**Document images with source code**
'''

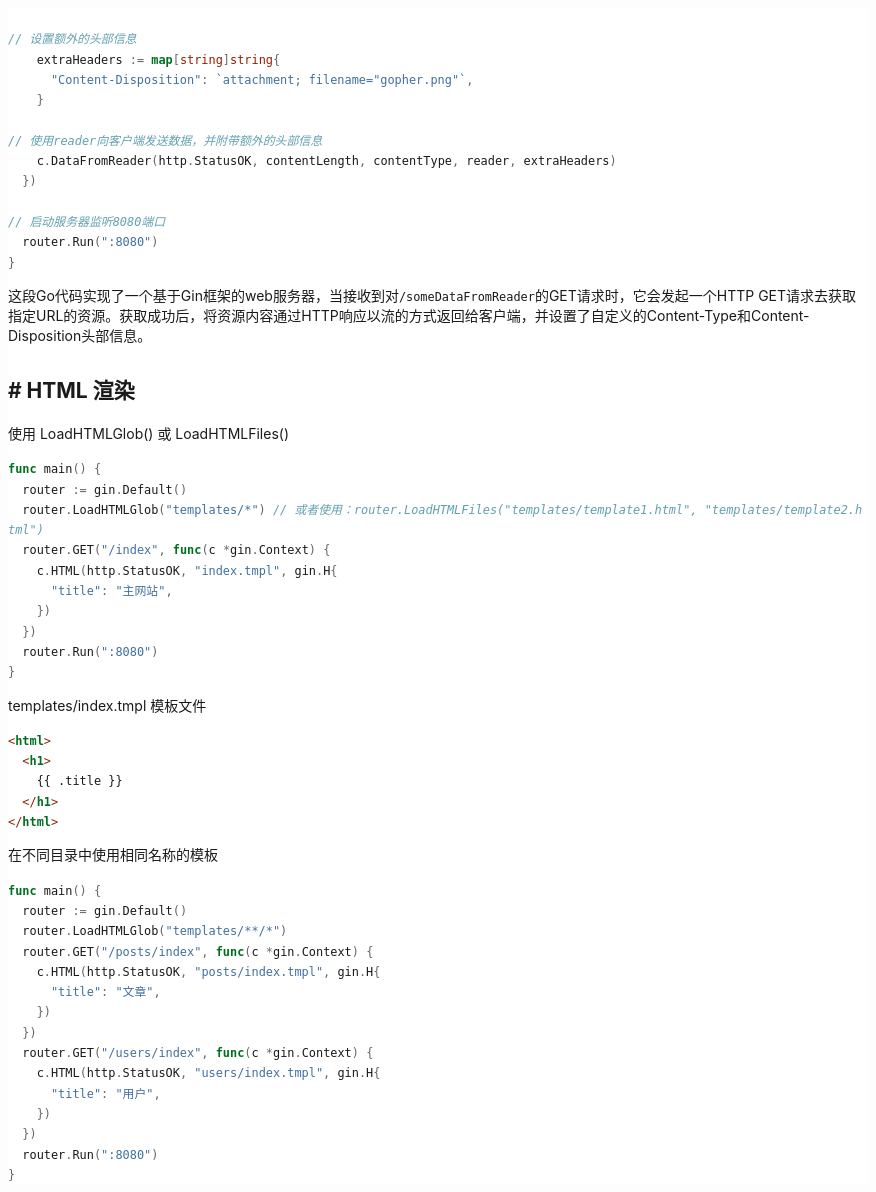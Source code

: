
 ```go

// 设置额外的头部信息
    extraHeaders := map[string]string{
      "Content-Disposition": `attachment; filename="gopher.png"`,
    }

// 使用reader向客户端发送数据，并附带额外的头部信息
    c.DataFromReader(http.StatusOK, contentLength, contentType, reader, extraHeaders)
  })

// 启动服务器监听8080端口
  router.Run(":8080")
}
```

这段Go代码实现了一个基于Gin框架的web服务器，当接收到对`/someDataFromReader`的GET请求时，它会发起一个HTTP GET请求去获取指定URL的资源。获取成功后，将资源内容通过HTTP响应以流的方式返回给客户端，并设置了自定义的Content-Type和Content-Disposition头部信息。
## # HTML 渲染

使用 LoadHTMLGlob() 或 LoadHTMLFiles()

```go
func main() {
  router := gin.Default()
  router.LoadHTMLGlob("templates/*") // 或者使用：router.LoadHTMLFiles("templates/template1.html", "templates/template2.html")
  router.GET("/index", func(c *gin.Context) {
    c.HTML(http.StatusOK, "index.tmpl", gin.H{
      "title": "主网站",
    })
  })
  router.Run(":8080")
}
```

templates/index.tmpl 模板文件

```html
<html>
  <h1>
    {{ .title }}
  </h1>
</html>
```

在不同目录中使用相同名称的模板

```go
func main() {
  router := gin.Default()
  router.LoadHTMLGlob("templates/**/*")
  router.GET("/posts/index", func(c *gin.Context) {
    c.HTML(http.StatusOK, "posts/index.tmpl", gin.H{
      "title": "文章",
    })
  })
  router.GET("/users/index", func(c *gin.Context) {
    c.HTML(http.StatusOK, "users/index.tmpl", gin.H{
      "title": "用户",
    })
  })
  router.Run(":8080")
}
```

'''

**PROBLEM REQUIREMENTS**
Retype the data shown above exactly, excluding any picture it contains.

**WORKED SOLUTION**
Source code

:
 ```go

// 设置额外的头部信息
    extraHeaders := map[string]string{
      "Content-Disposition": `attachment; filename="gopher.png"`,
    }

// 使用reader向客户端发送数据，并附带额外的头部信息
    c.DataFromReader(http.StatusOK, contentLength, contentType, reader, extraHeaders)
  })

// 启动服务器监听8080端口
  router.Run(":8080")
}
```

这段Go代码实现了一个基于Gin框架的web服务器，当接收到对`/someDataFromReader`的GET请求时，它会发起一个HTTP GET请求去获取指定URL的资源。获取成功后，将资源内容通过HTTP响应以流的方式返回给客户端，并设置了自定义的Content-Type和Content-Disposition头部信息。
## # HTML 渲染

使用 LoadHTMLGlob() 或 LoadHTMLFiles()

```go
func main() {
  router := gin.Default()
  router.LoadHTMLGlob("templates/*") // 或者使用：router.LoadHTMLFiles("templates/template1.html", "templates/template2.html")
  router.GET("/index", func(c *gin.Context) {
    c.HTML(http.StatusOK, "index.tmpl", gin.H{
      "title": "主网站",
    })
  })
  router.Run(":8080")
}
```

templates/index.tmpl 模板文件

```html
<html>
  <h1>
    {{ .title }}
  </h1>
</html>
```

在不同目录中使用相同名称的模板

```go
func main() {
  router := gin.Default()
  router.LoadHTMLGlob("templates/**/*")
  router.GET("/posts/index", func(c *gin.Context) {
    c.HTML(http.StatusOK, "posts/index.tmpl", gin.H{
      "title": "文章",
    })
  })
  router.GET("/users/index", func(c *gin.Context) {
    c.HTML(http.StatusOK, "users/index.tmpl", gin.H{
      "title": "用户",
    })
  })
  router.Run(":8080")
}
```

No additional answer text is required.